* **Records to use**
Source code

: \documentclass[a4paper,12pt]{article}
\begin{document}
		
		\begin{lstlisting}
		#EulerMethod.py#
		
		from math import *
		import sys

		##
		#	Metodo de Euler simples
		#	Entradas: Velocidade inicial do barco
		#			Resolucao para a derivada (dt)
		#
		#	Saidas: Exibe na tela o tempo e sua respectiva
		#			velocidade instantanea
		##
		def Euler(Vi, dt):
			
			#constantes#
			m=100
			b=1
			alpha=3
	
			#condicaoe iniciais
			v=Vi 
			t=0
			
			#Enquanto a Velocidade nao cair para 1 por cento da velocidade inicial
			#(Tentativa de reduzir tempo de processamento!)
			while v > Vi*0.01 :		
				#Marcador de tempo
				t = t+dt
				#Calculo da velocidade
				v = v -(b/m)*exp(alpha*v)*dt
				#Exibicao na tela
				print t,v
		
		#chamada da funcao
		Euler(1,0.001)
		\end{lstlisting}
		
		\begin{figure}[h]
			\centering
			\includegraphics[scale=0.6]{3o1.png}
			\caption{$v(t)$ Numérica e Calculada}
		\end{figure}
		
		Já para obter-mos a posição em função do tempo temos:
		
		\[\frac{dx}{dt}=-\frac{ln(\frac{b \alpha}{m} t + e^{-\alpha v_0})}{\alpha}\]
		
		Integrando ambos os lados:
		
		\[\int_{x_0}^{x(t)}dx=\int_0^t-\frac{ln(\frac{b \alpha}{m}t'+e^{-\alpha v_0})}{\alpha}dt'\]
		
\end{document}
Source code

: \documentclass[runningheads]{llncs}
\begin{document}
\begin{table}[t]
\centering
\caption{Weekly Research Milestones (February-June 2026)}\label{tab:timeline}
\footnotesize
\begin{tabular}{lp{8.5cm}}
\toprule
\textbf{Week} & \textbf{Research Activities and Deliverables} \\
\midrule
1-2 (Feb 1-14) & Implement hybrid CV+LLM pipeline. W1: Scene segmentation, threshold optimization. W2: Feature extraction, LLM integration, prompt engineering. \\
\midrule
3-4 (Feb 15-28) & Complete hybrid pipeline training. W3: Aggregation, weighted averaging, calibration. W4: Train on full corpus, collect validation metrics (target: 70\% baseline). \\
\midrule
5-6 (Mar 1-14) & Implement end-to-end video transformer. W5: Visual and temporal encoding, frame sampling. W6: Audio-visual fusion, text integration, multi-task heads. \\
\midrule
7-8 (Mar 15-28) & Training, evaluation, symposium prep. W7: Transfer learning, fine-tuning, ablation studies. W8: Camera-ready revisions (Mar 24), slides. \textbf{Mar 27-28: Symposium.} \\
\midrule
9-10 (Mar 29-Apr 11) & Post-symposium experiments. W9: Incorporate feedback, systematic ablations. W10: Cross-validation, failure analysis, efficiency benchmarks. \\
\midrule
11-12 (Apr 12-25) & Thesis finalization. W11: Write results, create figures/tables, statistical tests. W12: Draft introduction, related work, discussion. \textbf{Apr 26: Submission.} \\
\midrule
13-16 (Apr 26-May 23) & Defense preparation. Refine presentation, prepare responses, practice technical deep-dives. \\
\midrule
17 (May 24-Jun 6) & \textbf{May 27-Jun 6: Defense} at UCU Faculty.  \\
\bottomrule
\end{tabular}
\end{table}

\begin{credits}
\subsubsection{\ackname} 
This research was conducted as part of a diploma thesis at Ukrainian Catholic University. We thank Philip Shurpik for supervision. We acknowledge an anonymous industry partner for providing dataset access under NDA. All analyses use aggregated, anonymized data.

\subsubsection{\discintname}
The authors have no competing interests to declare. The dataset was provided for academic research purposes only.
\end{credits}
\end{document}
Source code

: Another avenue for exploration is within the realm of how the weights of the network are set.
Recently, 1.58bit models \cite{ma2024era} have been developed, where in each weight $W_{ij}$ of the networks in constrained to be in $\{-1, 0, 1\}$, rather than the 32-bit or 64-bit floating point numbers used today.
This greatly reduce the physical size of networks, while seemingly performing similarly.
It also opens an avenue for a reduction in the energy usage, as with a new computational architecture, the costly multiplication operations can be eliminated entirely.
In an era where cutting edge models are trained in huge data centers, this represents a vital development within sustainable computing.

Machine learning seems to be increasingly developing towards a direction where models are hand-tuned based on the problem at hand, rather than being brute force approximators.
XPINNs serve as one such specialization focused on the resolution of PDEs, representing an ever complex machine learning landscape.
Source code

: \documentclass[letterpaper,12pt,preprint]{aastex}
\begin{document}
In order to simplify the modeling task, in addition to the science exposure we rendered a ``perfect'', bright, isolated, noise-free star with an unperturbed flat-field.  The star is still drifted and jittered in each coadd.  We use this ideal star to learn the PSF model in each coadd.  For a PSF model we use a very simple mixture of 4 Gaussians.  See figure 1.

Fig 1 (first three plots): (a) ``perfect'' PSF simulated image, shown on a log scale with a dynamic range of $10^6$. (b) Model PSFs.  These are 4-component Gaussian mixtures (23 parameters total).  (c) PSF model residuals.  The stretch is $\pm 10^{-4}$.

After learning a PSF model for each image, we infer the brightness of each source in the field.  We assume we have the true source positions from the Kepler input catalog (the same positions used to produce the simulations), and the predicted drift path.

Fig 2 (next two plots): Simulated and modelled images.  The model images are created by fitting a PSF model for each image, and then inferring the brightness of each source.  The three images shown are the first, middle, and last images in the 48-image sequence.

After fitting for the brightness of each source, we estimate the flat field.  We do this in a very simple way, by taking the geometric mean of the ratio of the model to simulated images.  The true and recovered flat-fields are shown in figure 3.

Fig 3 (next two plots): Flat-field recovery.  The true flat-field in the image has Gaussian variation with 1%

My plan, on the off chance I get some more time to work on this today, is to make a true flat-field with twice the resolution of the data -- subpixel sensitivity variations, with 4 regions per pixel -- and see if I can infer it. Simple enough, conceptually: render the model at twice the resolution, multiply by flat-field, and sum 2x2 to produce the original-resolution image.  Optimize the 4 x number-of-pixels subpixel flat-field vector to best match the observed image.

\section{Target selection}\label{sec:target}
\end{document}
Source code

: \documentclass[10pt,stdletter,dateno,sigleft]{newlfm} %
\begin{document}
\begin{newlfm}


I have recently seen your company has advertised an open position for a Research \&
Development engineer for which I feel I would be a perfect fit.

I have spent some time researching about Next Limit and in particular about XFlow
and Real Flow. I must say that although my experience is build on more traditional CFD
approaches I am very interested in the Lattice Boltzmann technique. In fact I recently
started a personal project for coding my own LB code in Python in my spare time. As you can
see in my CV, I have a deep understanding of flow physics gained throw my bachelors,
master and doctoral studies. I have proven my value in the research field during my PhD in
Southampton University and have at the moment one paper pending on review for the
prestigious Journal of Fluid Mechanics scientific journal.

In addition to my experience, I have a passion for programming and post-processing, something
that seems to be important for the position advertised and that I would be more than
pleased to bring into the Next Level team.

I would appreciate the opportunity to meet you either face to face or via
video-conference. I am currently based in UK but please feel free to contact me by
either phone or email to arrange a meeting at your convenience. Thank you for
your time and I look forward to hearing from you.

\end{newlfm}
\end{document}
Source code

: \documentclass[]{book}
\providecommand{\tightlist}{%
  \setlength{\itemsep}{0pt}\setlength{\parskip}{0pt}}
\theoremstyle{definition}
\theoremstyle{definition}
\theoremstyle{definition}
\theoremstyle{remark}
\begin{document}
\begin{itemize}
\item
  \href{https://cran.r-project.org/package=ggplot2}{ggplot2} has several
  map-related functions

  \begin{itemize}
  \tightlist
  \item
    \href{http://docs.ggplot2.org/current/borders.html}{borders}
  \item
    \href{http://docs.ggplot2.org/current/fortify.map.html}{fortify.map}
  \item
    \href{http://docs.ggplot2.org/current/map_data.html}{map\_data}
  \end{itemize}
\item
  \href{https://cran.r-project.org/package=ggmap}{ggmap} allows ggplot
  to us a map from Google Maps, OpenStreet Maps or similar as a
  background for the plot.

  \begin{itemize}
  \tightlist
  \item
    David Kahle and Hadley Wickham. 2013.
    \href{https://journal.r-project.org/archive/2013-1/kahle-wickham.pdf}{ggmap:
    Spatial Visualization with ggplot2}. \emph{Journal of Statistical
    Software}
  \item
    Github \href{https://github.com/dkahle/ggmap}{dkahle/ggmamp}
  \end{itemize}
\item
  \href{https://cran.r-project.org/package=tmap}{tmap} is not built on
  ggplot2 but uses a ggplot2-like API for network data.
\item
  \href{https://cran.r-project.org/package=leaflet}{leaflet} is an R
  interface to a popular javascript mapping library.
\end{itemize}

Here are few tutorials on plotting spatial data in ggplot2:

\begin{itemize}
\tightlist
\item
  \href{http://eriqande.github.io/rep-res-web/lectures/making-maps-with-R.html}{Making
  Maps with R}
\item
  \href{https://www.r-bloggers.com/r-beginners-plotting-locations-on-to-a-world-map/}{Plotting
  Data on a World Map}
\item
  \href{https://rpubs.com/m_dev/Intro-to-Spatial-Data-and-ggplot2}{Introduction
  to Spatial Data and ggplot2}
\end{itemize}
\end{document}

* **Activity**
Identify each line of the material where the word "that" shows up, and copy it.

* **Written solution**
and Real Flow. I must say that although my experience is build on more traditional CFD
that seems to be important for the position advertised and that I would be more than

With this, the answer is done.